> **Task requirements**
Going through the data below, copy out each line where the word "inserted" shows up.

> **Material for this exercise**
════

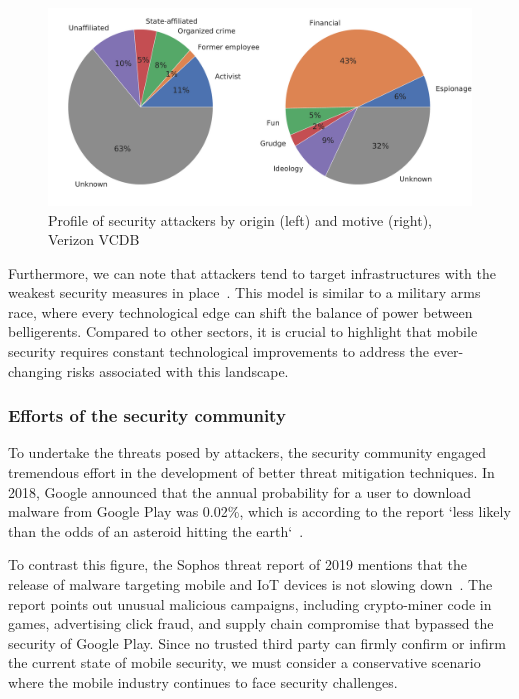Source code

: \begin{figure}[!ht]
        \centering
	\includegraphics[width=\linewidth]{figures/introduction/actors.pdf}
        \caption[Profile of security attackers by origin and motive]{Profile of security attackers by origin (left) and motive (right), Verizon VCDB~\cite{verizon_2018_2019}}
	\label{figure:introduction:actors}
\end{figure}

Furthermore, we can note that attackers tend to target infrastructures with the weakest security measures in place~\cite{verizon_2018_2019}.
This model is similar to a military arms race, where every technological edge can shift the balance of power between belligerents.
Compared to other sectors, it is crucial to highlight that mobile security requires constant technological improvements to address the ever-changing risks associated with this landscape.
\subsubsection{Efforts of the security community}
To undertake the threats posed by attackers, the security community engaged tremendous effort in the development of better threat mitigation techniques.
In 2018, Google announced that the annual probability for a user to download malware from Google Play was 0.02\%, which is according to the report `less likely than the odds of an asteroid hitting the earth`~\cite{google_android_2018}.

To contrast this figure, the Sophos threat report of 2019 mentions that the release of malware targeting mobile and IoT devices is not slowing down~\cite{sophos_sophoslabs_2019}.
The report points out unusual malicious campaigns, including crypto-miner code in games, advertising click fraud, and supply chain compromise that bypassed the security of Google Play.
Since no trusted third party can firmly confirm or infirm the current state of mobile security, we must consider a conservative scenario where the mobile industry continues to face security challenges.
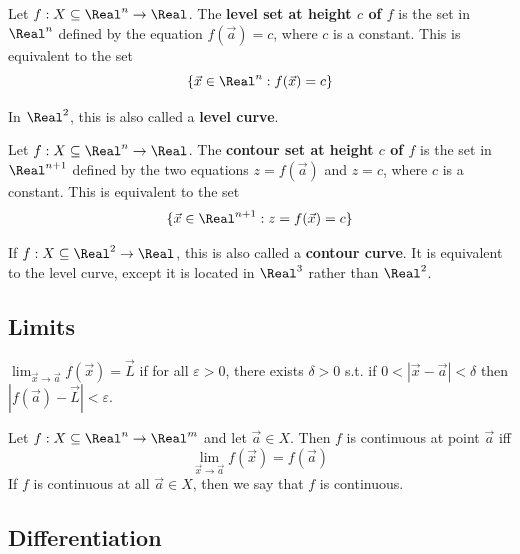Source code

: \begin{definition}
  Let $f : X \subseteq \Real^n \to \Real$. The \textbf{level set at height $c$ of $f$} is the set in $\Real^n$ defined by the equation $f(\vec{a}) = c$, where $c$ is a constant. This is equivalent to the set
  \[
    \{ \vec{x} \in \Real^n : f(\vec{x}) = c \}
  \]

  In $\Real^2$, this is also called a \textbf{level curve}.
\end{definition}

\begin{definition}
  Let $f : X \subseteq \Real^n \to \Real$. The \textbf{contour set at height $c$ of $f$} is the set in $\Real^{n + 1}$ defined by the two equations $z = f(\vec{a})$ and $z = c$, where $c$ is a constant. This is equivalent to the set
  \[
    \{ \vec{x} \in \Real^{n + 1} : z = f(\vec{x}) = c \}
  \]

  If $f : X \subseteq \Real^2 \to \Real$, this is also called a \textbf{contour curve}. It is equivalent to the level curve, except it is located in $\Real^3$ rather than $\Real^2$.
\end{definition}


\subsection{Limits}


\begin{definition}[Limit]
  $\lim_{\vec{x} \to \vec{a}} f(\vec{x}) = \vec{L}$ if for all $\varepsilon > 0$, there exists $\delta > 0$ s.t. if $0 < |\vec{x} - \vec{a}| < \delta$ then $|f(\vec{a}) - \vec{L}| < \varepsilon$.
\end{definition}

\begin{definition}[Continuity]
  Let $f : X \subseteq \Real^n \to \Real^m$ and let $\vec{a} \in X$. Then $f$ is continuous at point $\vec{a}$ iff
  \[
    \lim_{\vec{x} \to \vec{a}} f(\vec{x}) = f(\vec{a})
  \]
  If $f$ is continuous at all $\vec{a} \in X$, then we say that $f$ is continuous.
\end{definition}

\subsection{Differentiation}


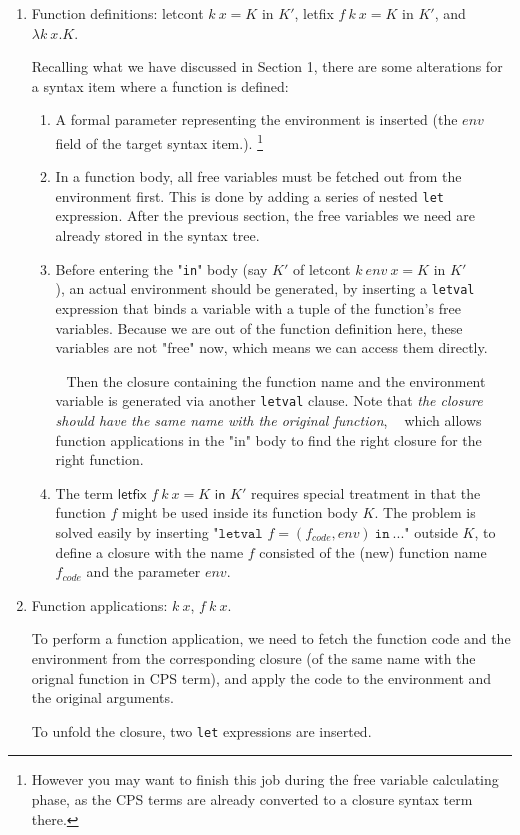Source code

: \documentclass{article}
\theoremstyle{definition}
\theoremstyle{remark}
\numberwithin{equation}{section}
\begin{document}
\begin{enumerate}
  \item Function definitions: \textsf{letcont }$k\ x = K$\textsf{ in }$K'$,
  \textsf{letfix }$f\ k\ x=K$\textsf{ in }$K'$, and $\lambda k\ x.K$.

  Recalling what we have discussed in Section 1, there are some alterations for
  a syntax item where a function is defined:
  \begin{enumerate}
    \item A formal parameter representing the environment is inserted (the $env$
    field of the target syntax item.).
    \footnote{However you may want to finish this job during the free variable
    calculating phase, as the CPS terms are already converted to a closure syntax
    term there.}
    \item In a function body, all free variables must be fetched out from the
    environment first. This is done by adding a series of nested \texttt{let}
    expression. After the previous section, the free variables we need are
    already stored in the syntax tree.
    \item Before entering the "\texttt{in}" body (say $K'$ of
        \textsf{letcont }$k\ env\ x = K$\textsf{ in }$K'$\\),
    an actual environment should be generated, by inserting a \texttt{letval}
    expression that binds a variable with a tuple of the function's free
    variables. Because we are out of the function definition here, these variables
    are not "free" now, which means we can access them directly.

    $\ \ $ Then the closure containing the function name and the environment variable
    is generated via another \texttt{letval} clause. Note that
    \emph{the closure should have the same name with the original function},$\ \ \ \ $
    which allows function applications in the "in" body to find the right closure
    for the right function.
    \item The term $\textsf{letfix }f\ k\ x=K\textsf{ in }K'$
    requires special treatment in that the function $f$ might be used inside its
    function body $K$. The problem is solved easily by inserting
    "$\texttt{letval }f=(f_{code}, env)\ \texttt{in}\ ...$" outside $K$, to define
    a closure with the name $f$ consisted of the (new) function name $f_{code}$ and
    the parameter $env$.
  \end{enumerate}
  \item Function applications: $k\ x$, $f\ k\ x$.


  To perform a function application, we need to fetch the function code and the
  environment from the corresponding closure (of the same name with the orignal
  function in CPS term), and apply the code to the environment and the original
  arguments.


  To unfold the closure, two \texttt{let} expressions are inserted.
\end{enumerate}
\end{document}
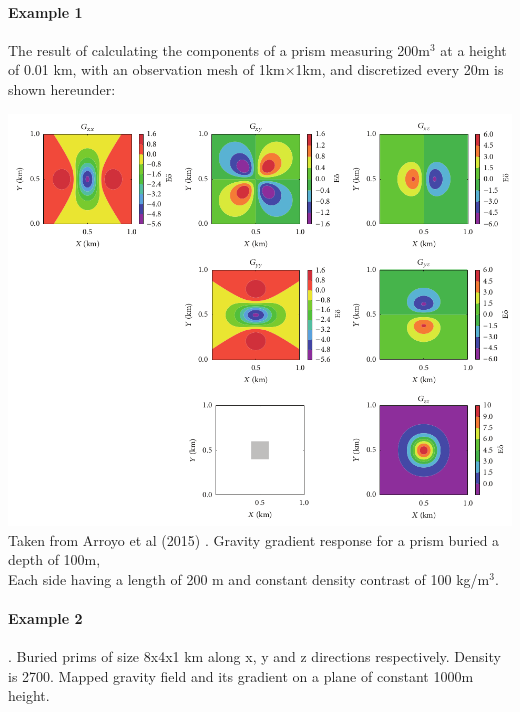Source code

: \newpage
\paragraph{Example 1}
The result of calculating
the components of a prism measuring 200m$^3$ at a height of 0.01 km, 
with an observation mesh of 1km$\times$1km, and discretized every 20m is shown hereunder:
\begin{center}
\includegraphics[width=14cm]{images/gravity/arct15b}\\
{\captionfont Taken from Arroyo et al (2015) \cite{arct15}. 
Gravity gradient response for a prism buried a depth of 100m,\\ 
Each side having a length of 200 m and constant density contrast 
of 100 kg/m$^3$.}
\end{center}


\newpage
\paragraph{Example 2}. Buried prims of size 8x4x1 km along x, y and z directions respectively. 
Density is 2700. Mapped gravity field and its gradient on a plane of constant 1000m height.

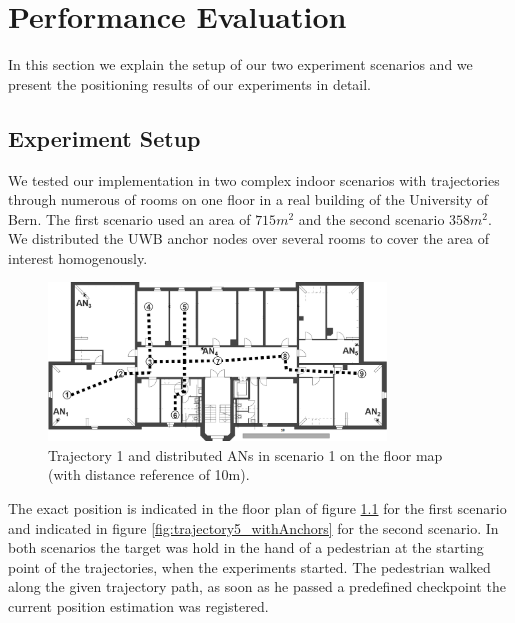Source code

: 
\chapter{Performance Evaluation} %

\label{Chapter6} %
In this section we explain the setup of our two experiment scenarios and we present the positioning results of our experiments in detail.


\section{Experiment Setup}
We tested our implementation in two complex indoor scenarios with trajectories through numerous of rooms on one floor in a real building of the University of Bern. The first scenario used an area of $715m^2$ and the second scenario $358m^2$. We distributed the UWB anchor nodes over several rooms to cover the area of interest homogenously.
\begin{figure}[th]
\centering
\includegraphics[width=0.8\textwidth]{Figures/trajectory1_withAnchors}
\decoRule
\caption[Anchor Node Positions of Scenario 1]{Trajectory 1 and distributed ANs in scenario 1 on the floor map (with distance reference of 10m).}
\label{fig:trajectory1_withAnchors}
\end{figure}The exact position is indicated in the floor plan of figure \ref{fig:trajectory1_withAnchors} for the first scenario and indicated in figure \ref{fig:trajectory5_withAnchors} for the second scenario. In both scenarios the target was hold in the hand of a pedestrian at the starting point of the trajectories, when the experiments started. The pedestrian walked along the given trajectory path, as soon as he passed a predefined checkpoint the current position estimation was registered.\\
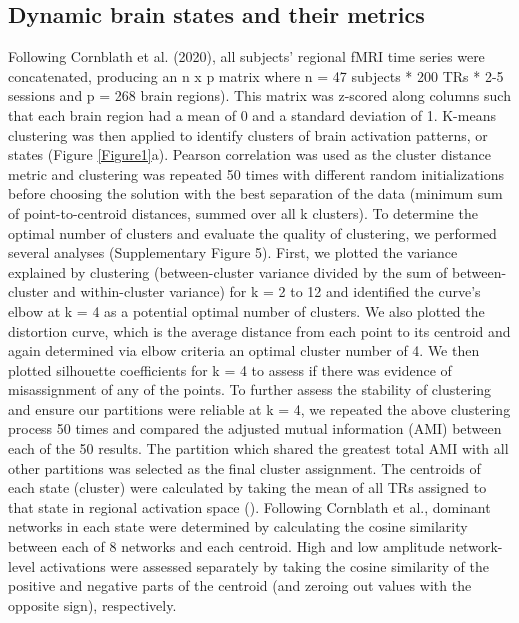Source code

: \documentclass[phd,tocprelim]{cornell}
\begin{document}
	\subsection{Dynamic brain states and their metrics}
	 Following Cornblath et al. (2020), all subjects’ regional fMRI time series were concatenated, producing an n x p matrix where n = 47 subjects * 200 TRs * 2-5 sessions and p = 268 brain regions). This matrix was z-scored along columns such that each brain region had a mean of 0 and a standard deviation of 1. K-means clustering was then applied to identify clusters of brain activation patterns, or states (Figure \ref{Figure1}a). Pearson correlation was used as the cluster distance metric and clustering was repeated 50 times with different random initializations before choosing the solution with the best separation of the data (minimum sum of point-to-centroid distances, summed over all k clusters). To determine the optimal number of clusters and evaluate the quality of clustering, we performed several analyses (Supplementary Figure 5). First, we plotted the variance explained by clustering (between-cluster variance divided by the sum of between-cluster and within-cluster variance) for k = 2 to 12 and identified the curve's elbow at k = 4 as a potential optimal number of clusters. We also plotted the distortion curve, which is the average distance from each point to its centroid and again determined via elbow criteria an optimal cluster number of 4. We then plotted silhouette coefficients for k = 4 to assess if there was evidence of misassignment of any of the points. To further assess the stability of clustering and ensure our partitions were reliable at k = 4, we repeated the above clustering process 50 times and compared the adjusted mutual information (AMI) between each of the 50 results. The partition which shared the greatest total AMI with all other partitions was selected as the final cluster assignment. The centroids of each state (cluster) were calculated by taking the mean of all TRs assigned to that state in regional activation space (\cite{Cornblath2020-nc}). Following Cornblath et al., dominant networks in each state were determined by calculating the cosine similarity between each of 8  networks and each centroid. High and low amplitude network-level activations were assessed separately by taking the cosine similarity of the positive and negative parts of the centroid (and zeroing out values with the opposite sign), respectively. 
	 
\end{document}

════

> **Written answer**
    \item A formal parameter representing the environment is inserted (the $env$
  To unfold the closure, two \texttt{let} expressions are inserted.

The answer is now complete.